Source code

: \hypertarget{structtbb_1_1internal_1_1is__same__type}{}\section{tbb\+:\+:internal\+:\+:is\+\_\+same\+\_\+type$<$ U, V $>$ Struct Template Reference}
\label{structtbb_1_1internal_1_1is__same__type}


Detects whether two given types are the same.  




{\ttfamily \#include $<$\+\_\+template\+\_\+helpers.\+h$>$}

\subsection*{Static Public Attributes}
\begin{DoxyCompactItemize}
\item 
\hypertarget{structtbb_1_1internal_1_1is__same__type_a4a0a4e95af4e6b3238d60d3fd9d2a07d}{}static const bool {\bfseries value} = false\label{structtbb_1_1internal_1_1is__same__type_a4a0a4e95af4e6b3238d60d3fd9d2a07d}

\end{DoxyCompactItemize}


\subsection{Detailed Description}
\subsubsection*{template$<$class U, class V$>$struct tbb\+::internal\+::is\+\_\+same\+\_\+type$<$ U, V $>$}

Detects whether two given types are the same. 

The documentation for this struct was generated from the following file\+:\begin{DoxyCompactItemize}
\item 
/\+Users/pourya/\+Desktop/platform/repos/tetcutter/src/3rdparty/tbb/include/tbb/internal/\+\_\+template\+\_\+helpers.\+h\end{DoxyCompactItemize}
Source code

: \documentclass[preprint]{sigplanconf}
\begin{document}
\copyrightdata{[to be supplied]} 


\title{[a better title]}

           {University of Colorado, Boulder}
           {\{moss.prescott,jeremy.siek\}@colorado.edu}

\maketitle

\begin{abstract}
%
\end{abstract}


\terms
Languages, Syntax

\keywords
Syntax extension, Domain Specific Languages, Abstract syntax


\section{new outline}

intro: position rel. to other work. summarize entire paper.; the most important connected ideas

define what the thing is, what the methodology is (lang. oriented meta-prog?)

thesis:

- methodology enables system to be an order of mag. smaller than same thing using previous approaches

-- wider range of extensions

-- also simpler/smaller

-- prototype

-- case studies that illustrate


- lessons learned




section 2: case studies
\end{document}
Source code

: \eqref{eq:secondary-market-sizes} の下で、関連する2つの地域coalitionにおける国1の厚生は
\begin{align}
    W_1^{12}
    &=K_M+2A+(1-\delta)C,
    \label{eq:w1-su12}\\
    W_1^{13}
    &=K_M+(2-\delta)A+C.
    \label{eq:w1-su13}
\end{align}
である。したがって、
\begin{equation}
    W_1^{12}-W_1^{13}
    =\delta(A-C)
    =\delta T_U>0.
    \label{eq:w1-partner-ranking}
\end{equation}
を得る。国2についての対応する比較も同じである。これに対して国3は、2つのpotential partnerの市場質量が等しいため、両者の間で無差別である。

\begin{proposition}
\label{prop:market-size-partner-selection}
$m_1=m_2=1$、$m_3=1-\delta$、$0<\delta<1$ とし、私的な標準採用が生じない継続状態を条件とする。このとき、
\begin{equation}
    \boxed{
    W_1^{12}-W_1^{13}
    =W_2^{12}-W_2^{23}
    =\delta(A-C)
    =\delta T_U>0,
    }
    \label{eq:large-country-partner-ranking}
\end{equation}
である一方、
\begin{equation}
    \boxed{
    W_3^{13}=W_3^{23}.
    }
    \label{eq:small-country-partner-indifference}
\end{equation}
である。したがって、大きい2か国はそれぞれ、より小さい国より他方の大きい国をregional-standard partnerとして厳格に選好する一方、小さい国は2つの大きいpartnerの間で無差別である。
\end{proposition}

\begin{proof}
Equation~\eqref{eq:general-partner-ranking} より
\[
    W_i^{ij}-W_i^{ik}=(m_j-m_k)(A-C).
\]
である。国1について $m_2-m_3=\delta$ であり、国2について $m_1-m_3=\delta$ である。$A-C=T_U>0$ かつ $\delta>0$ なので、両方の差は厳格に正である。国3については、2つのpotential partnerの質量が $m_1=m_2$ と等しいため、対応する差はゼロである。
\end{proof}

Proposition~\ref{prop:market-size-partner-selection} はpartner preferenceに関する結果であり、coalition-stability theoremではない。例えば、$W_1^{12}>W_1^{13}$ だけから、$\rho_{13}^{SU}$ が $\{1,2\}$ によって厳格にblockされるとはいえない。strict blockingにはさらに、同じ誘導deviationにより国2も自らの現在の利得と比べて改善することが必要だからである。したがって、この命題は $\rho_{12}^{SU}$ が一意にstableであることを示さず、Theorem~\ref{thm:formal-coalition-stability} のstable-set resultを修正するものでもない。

> _WORK TO COMPLETE_:
Show all lines from the records above where the word "methodology" occurs.

> _TASK RESULT_:
define what the thing is, what the methodology is (lang. oriented meta-prog?)
- methodology enables system to be an order of mag. smaller than same thing using previous approaches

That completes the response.